Build the foundation, lift the ceiling, and light the fire. All together. All at once. Because when a person has food and education but not the freedom to discuss and debate with fellow citizens—he is denied a life he deserves. And when a person is too hungry or sick to work or vote or worship, she is denied a life she deserves. Freedom doesn’t come in half measures, and partial remedies cannot redress the whole problem.

Now, the champions of human potential have never had it easy. We may call rights inalienable, but making them so has always been hard work. And no matter how clearly we see our ideals, taking action to make them real requires tough choices. Even if everyone agrees that we should do whatever is most likely to improve the lives of people on the ground, we won’t agree on what course of action fits that description in every case. That is the nature of governing.

We all know examples of good intentions that did not produce results. And we can learn from instances in which we have fallen short. Past failures are proof of how difficult progress is, but we do not accept claims that progress is impossible.

Because progress does happen. Ghana emerged from an era of coups to one of stable democratic governance. Indonesia moved from repressive rule to a dynamic democracy that is Islamic and secular. Chile exchanged dictatorship for democracy and an open economy.

Mongolia’s constitutional reforms successfully ushered in multiparty democracy without violence. And there is no better example than the progress made in Central and Eastern Europe since the fall of the Berlin Wall twenty years ago, an event I was proud to help celebrate last month at the Brandenburg Gate.

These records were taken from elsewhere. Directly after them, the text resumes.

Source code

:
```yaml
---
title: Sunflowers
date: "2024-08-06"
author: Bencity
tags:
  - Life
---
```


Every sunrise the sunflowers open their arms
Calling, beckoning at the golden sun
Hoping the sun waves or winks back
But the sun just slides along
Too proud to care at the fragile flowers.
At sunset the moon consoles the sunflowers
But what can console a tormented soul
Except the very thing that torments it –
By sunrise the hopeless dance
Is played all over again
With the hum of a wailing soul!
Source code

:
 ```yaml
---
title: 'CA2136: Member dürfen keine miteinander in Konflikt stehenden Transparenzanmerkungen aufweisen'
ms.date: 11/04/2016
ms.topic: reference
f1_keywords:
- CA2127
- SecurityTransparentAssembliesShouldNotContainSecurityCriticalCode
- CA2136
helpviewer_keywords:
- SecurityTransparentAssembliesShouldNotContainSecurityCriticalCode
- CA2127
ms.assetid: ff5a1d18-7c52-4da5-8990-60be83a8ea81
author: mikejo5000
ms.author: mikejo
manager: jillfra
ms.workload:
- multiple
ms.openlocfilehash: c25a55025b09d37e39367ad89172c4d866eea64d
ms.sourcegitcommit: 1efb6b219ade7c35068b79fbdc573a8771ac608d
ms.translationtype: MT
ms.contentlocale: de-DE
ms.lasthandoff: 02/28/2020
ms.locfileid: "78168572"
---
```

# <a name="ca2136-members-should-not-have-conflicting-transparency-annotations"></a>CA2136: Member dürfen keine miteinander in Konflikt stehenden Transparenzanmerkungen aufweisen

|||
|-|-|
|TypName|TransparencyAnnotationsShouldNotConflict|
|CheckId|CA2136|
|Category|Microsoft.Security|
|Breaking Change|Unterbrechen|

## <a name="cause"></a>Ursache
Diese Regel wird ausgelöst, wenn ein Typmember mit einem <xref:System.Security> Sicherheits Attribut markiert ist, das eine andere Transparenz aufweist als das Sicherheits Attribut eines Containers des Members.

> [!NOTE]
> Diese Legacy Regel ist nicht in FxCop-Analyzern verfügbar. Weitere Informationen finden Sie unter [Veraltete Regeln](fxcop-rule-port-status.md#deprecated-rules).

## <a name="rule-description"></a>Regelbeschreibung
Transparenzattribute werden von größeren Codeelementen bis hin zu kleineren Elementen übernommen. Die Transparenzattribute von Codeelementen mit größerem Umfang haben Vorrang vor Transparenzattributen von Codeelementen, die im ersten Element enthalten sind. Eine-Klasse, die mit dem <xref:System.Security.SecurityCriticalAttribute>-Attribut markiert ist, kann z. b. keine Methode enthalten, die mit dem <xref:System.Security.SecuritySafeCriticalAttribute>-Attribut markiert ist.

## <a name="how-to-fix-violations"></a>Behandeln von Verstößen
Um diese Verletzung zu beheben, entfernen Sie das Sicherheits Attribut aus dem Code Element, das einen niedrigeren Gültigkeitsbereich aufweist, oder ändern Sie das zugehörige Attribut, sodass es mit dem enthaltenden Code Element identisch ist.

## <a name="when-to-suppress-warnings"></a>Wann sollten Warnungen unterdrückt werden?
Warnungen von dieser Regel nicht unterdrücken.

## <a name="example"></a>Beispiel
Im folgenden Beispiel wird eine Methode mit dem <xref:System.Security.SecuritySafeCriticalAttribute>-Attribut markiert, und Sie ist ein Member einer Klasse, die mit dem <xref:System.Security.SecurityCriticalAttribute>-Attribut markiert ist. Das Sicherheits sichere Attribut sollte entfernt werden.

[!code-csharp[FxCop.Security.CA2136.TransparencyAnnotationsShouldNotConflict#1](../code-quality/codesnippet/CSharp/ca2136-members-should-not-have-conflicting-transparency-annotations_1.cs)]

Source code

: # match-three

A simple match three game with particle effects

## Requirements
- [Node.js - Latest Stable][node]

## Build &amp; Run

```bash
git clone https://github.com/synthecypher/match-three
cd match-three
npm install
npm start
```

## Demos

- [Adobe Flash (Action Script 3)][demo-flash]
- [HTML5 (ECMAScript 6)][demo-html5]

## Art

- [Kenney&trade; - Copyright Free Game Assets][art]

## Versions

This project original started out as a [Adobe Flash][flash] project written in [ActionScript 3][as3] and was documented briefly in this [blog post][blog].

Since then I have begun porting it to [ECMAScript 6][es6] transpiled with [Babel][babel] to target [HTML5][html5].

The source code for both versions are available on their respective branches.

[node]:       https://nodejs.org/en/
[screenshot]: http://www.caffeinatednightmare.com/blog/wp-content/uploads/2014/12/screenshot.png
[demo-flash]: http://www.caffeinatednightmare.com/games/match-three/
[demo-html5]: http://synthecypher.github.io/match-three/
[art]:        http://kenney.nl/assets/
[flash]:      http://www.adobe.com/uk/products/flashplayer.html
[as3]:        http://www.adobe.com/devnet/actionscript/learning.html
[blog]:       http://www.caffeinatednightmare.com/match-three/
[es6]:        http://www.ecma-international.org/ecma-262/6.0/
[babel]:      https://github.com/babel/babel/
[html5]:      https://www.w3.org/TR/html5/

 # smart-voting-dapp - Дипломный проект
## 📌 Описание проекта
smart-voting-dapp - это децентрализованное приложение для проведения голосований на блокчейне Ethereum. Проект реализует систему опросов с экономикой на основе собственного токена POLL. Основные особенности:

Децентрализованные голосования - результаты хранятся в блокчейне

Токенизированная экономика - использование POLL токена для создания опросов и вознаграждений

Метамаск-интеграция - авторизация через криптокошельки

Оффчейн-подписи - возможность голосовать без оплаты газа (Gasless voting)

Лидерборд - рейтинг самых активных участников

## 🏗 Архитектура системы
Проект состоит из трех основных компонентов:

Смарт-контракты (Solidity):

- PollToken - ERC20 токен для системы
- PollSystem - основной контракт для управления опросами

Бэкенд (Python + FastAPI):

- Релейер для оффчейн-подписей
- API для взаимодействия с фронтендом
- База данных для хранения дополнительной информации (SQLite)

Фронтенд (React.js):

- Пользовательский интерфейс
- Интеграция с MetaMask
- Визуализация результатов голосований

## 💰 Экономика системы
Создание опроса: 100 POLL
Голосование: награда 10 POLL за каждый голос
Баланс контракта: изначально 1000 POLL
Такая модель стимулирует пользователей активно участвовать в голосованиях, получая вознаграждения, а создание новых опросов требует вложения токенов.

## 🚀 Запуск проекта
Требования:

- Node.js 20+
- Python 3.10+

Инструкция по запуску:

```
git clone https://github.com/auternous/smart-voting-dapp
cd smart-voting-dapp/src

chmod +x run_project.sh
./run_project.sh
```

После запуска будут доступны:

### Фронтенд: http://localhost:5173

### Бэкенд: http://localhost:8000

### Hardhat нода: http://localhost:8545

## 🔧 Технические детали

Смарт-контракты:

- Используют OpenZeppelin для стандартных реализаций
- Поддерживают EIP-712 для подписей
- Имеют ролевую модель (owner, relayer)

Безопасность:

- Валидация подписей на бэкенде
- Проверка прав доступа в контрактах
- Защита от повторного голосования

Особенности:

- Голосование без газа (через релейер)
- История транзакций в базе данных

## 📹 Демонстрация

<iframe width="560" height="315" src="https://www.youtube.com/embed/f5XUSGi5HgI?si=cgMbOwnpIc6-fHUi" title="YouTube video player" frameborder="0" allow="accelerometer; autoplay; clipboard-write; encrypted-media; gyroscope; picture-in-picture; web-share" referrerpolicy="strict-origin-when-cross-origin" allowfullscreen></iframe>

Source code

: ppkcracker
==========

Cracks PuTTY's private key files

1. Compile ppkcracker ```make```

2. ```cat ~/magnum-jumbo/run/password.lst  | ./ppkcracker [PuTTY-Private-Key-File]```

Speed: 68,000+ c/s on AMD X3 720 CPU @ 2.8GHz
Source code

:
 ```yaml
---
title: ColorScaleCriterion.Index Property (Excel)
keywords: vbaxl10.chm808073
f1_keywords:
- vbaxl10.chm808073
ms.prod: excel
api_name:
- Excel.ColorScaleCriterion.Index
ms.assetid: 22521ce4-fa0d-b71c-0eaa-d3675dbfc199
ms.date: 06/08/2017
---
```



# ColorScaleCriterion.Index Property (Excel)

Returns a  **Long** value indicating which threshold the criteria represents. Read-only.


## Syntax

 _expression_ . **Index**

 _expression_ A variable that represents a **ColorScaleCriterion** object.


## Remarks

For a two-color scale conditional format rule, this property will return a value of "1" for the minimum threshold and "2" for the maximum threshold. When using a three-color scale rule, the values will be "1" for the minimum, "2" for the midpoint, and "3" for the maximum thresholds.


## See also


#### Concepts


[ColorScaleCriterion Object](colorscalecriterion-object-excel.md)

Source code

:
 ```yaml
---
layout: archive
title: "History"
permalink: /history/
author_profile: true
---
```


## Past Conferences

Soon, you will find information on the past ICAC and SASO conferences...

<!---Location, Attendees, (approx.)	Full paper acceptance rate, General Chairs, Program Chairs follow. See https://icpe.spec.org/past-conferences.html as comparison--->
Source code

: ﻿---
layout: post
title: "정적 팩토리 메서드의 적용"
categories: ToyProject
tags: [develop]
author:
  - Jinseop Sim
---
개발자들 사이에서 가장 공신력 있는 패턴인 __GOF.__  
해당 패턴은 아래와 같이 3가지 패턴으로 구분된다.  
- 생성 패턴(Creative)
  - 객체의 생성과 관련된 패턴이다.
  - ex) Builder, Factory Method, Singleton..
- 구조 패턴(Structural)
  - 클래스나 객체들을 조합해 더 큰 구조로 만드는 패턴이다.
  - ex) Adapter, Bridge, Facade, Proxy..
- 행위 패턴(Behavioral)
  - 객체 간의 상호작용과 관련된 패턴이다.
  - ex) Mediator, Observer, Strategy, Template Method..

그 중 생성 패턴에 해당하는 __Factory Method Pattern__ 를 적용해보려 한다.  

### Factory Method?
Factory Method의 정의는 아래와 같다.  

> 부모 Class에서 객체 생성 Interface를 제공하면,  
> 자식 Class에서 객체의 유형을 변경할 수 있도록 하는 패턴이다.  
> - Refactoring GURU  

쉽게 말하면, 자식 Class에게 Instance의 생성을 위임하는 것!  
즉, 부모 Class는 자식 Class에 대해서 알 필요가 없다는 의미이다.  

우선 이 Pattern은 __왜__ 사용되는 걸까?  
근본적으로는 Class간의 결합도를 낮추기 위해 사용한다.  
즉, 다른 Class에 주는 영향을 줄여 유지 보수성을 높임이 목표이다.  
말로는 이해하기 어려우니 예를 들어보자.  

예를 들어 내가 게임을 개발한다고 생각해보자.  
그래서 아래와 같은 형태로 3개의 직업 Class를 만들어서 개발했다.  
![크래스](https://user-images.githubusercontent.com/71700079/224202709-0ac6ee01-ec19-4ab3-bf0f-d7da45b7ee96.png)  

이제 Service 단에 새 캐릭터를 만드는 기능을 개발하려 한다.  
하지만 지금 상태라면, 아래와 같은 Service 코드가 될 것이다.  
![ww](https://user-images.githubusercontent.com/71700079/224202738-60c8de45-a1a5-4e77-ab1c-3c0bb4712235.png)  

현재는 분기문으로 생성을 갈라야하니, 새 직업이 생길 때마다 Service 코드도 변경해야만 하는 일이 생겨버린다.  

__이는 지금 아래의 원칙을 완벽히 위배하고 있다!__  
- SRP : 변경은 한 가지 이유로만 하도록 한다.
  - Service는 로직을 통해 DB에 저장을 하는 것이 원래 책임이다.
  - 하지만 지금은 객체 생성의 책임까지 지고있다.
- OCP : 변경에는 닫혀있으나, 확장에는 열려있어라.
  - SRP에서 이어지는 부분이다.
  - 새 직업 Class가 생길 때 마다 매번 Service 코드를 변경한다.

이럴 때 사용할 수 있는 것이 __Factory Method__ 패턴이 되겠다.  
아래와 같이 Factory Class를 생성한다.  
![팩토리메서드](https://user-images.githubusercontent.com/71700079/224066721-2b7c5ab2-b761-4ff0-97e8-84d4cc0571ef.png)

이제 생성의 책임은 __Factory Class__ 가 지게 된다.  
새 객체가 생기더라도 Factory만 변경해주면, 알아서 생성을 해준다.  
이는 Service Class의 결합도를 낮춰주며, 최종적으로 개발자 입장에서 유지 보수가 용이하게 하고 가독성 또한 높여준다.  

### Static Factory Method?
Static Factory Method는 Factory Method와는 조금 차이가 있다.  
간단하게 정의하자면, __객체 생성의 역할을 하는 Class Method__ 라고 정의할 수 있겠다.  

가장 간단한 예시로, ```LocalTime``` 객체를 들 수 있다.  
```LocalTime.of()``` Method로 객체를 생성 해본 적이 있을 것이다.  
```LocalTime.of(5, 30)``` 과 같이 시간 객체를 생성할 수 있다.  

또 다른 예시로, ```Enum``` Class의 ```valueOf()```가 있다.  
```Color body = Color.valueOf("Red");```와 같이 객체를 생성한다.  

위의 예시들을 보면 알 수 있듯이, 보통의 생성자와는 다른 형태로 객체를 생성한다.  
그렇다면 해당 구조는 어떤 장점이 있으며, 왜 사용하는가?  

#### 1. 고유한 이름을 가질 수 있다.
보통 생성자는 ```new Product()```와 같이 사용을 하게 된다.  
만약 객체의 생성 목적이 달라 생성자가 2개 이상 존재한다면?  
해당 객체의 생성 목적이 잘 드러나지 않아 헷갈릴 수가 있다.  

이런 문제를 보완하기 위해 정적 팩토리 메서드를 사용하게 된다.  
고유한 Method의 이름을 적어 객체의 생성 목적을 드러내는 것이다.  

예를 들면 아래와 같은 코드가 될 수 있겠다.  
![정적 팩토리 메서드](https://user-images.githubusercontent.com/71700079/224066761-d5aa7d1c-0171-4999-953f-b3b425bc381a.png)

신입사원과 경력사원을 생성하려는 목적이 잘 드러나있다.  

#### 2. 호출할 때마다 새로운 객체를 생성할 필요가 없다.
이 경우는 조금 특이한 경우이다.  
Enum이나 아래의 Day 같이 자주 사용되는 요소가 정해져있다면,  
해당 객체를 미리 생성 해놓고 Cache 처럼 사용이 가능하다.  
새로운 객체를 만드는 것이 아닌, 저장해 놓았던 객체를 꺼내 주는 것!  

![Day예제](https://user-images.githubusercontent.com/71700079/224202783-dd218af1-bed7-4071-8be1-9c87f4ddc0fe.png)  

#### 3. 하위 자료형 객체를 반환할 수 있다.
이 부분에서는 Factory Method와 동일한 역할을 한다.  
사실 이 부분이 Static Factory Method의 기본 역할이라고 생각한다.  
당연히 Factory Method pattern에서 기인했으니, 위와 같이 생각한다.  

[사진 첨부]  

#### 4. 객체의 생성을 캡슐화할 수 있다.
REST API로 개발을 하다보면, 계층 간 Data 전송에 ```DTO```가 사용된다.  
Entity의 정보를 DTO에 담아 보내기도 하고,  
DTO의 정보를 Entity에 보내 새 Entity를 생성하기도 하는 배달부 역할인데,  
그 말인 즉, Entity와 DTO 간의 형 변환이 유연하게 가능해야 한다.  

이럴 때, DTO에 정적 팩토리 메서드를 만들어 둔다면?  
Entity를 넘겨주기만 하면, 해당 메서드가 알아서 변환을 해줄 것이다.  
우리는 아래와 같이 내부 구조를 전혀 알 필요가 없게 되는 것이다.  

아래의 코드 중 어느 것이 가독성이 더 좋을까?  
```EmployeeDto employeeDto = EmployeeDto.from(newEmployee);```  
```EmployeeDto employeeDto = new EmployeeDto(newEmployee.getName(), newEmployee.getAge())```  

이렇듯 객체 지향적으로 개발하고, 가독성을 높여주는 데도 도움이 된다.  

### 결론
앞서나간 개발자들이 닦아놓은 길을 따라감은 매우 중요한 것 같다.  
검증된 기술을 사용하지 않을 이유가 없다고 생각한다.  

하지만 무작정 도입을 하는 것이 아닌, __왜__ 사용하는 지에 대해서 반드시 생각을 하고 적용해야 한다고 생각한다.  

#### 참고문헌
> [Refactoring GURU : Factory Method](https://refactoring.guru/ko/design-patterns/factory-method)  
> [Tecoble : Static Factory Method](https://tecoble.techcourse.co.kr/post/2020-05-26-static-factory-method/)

While the work in front of us is vast, we face the future together with partners on every continent, partners in faith-based organizations, NGOs, and socially-responsible corporations, and partners in government. From India—the world’s largest democracy, and one that continues to use democratic processes and principles to perfect its union of over 1.1 billion people—to Botswana where the new president in Africa’s oldest democracy has promised to govern according to what he calls the “5 D’s”—democracy, dignity, development, discipline, and delivery, providing a recipe for responsible governance that contrasts starkly with the unnecessary and man-made tragedy in neighboring Zimbabwe.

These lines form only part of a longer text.